BEGIN SOURCE RECORDS
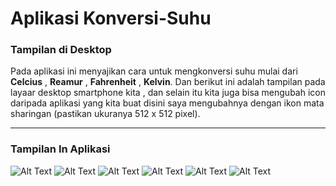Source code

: # Aplikasi Konversi-Suhu
### Tampilan di Desktop
Pada aplikasi ini menyajikan cara untuk mengkonversi suhu mulai dari **Celcius** , **Reamur** , **Fahrenheit** , **Kelvin**.
Dan berikut ini adalah tampilan pada layaar desktop smartphone kita , dan selain itu kita juga bisa mengubah icon daripada aplikasi yang kita buat disini saya mengubahnya dengan ikon mata sharingan (pastikan ukuranya 512 x 512 pixel).
_____________________________________________________________________

### Tampilan In Aplikasi
![Alt Text](https://github.com/adam033/Konversi-Suhu/blob/master/WhatsApp%20Image%202020-02-24%20at%2010.32.36.jpeg)
![Alt Text](https://github.com/adam033/Konversi-Suhu/blob/master/WhatsApp%20Image%202020-02-24%20at%2010.32.37.jpeg)
![Alt Text](https://github.com/adam033/Konversi-Suhu/blob/master/WhatsApp%20Image%202020-02-24%20at%2010.32.37(1).jpeg)
![Alt Text](https://github.com/adam033/Konversi-Suhu/blob/master/WhatsApp%20Image%202020-02-24%20at%2010.32.37(2).jpeg)
![Alt Text](https://github.com/adam033/Konversi-Suhu/blob/master/WhatsApp%20Image%202020-02-24%20at%2010.32.38.jpeg)
![Alt Text](https://github.com/adam033/Konversi-Suhu/blob/master/WhatsApp%20Image%202020-02-24%20at%2010.32.39.jpeg)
END SOURCE RECORDS
- **ABOUT THIS EXERCISE**:
Using only the data above, copy out the lines that include the word "jpeg".

- **RESPONSE TO THIS TASK**:
![Alt Text](https://github.com/adam033/Konversi-Suhu/blob/master/WhatsApp%20Image%202020-02-24%20at%2010.32.36.jpeg)
![Alt Text](https://github.com/adam033/Konversi-Suhu/blob/master/WhatsApp%20Image%202020-02-24%20at%2010.32.37.jpeg)
![Alt Text](https://github.com/adam033/Konversi-Suhu/blob/master/WhatsApp%20Image%202020-02-24%20at%2010.32.37(1).jpeg)
![Alt Text](https://github.com/adam033/Konversi-Suhu/blob/master/WhatsApp%20Image%202020-02-24%20at%2010.32.37(2).jpeg)
![Alt Text](https://github.com/adam033/Konversi-Suhu/blob/master/WhatsApp%20Image%202020-02-24%20at%2010.32.38.jpeg)
![Alt Text](https://github.com/adam033/Konversi-Suhu/blob/master/WhatsApp%20Image%202020-02-24%20at%2010.32.39.jpeg)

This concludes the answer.